(Work to be completed) Each line of the data below either holds "diseases" or does not. Report how many do, and only that.
(Working data)
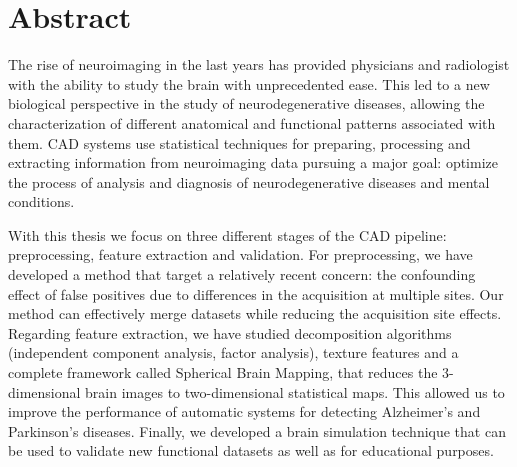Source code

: \begingroup

\chapter*{Abstract}
The rise of neuroimaging in the last years has provided physicians and radiologist with the ability to study the brain with unprecedented ease. This led to a new biological perspective in the study of neurodegenerative diseases, allowing the characterization of different anatomical and functional patterns associated with them. \acf{CAD} systems use statistical techniques for preparing, processing and extracting information from neuroimaging data pursuing a major goal: optimize the process of analysis and diagnosis of neurodegenerative diseases and mental conditions.

With this thesis we focus on three different stages of the \acf{CAD} pipeline: preprocessing, feature extraction and validation. For preprocessing, we have developed a method that target a relatively recent concern: the confounding effect of false positives due to differences in the acquisition at multiple sites. Our method can effectively merge datasets while reducing the acquisition site effects. Regarding feature extraction, we have studied decomposition algorithms (independent component analysis, factor analysis), texture features and a complete framework called Spherical Brain Mapping, that reduces the 3-dimensional brain images to two-dimensional statistical maps. This allowed us to improve the performance of automatic systems for detecting Alzheimer's and Parkinson's diseases. Finally, we developed a brain simulation technique that can be used to validate new functional datasets as well as for educational purposes. 

\endgroup			

\vfill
(End Working data)
(Exercise response) 2